In 2021, the White House brought forth a slide show it called “The Life Of Linda.” It was a sequel to Barack Obama’s 2012 “Life of Julia,” which told the story of a female across the course of her life, from age three to retirement; Julia lived her entire life unmarried, had a child out of wedlock, and was supported by the government. So, too, was Linda.

Linda is a “working mother” who makes a grand total of $40,000 per year; like Julia, there’s no husband in the picture. She relies on the child tax credit to get by and government daycare to take care of her son while she’s busy at work. She lives happily ever after by receiving home and hearing care in her old age thanks to Medicare expansions.

This isn’t the picture of a particularly wonderful-sounding life. And yet this is the promise made to single women by the Democratic Party. 

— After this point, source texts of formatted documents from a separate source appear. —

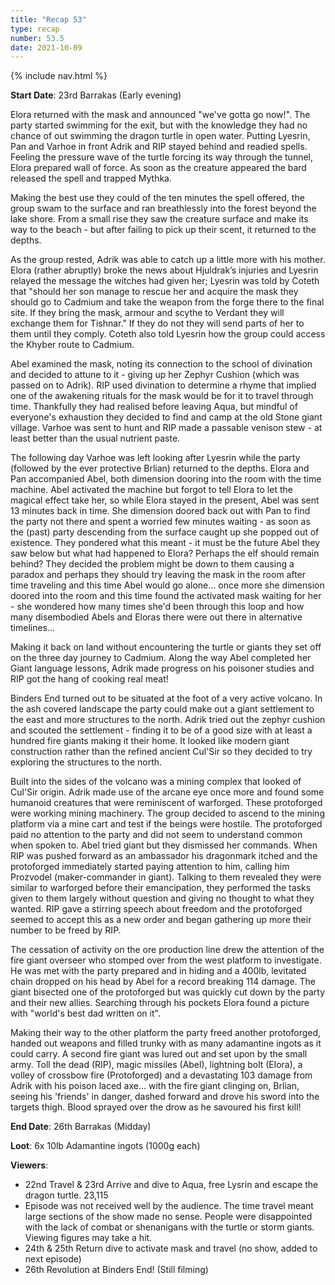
 ```yaml
---
title: "Recap 53"
type: recap
number: 53.5
date: 2021-10-09
---
```


{% include nav.html %}

**Start Date**: 23rd Barrakas (Early evening)

Elora returned with the mask and announced "we've gotta go now!". The party started swimming for the exit, but with the knowledge they had no chance of out swimming the dragon turtle in open water. Putting Lyesrin, Pan and Varhoe in front Adrik and RIP stayed behind and readied spells. Feeling the pressure wave of the turtle forcing its way through the tunnel, Elora prepared wall of force. As soon as the creature appeared the bard released the spell and trapped Mythka.

Making the best use they could of the ten minutes the spell offered, the group swam to the surface and ran breathlessly into the forest beyond the lake shore. From a small rise they saw the creature surface and make its way to the beach - but after failing to pick up their scent, it returned to the depths.

As the group rested, Adrik was able to catch up a little more with his mother. Elora (rather abruptly) broke the news about Hjuldrak’s injuries and Lyesrin relayed the message the witches had given her; Lyesrin was told by Coteth that "should her son manage to rescue her and acquire the mask they should go to Cadmium and take the weapon from the forge there to the final site. If they bring the mask, armour and scythe to Verdant they will exchange them for Tishnar." If they do not they will send parts of her to them until they comply. Coteth also told Lyesrin how the group could access the Khyber route to Cadmium.

Abel examined the mask, noting its connection to the school of divination and decided to attune to it - giving up her Zephyr Cushion (which was passed on to Adrik). RIP used divination to determine a rhyme that implied one of the awakening rituals for the mask would be for it to travel through time. Thankfully they had realised before leaving Aqua, but mindful of everyone's exhaustion they decided to find and camp at the old Stone giant village. Varhoe was sent to hunt and RIP made a passable venison stew - at least better than the usual nutrient paste.

The following day Varhoe was left looking after Lyesrin while the party (followed by the ever protective Brlian) returned to the depths. Elora and Pan accompanied Abel, both dimension dooring into the room with the time machine. Abel activated the machine but forgot to tell Elora to let the magical effect take her, so while Elora stayed in the present, Abel was sent 13 minutes back in time. She dimension doored back out with Pan to find the party not there and spent a worried few minutes waiting - as soon as the (past) party descending from the surface caught up she popped out of existence. They pondered what this meant - it must be the future Abel they saw below but what had happened to Elora? Perhaps the elf should remain behind? They decided the problem might be down to them causing a paradox and perhaps they should try leaving the mask in the room after time traveling and this time Abel would go alone… once more she dimension doored into the room and this time found the activated mask waiting for her - she wondered how many times she'd been through this loop and how many disembodied Abels and Eloras there were out there in alternative timelines…

Making it back on land without encountering the turtle or giants they set off on the three day journey to Cadmium. Along the way Abel completed her Giant language lessons, Adrik made progress on his poisoner studies and RIP got the hang of cooking real meat!

Binders End turned out to be situated at the foot of a very active volcano. In the ash covered landscape the party could make out a giant settlement to the east and more structures to the north. Adrik tried out the zephyr cushion and scouted the settlement - finding it to be of a good size with at least a hundred fire giants making it their home. It looked like modern giant construction rather than the refined ancient Cul'Sir so they decided to try exploring the structures to the north.

Built into the sides of the volcano was a mining complex that looked of Cul'Sir origin. Adrik made use of the arcane eye once more and found some humanoid creatures that were reminiscent of warforged. These protoforged were working mining machinery. The group decided to ascend to the mining platform via a mine cart and test if the beings were hostile. The protoforged paid no attention to the party and did not seem to understand common when spoken to. Abel tried giant but they dismissed her commands. When RIP was pushed forward as an ambassador his dragonmark itched and the protoforged immediately started paying attention to him, calling him Prozvodel (maker-commander in giant). Talking to them revealed they were similar to warforged before their emancipation, they performed the tasks given to them largely without question and giving no thought to what they wanted. RIP gave a stirring speech about freedom and the protoforged seemed to accept this as a new order and began gathering up more their number to be freed by RIP.

The cessation of activity on the ore production line drew the attention of the fire giant overseer who stomped over from the west platform to investigate. He was met with the party prepared and in hiding and a 400lb, levitated chain dropped on his head by Abel for a record breaking 114 damage. The giant bisected one of the protoforged but was quickly cut down by the party and their new allies. Searching through his pockets Elora found a picture with "world's best dad written on it".

Making their way to the other platform the party freed another protoforged, handed out weapons and filled trunky with as many adamantine ingots as it could carry. A second fire giant was lured out and set upon by the small army. Toll the dead (RIP), magic missiles (Abel), lightning bolt (Elora), a volley of crossbow fire (Protoforged) and a devastating 103 damage from Adrik with his poison laced axe… with the fire giant clinging on, Brlian, seeing his 'friends' in danger, dashed forward and drove his sword into the targets thigh. Blood sprayed over the drow as he savoured his first kill!

**End Date**: 26th Barrakas (Midday)

**Loot**: 6x 10lb Adamantine ingots (1000g each)

**Viewers**: 

- 22nd Travel & 23rd Arrive and dive to Aqua, free Lysrin and escape the dragon turtle. 23,115
 - Episode was not received well by the audience. The time travel meant large sections of the show made no sense. People were disappointed with the lack of combat or shenanigans with the turtle or storm giants. Viewing figures may take a hit.
- 24th & 25th Return dive to activate mask and travel (no show, added to next episode)
- 26th Revolution at Binders End! (Still filming)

That promise only sounds good in the absence of a cultural alternative: the alternative of a warm home, with husband and children, embedded in community, surrounded by social support of neighbors and friends. All of that is absent from a society in which marriage and family have been eviscerated in the name of a centralized bureaucracy designed to alleviate the burdens of life – but which removes the meaning of life in the process.

Democrats may win future elections with the votes of all the single ladies. But America won’t have much of a future if marriage isn’t revitalized as a moving force in the lives of tens of millions of Americans, male and female. And that means a rethinking of the entire framework of individual and family in the modern world — a return to the notion that duty, not subjective emotional state, stands at the center of individual and societal flourishing.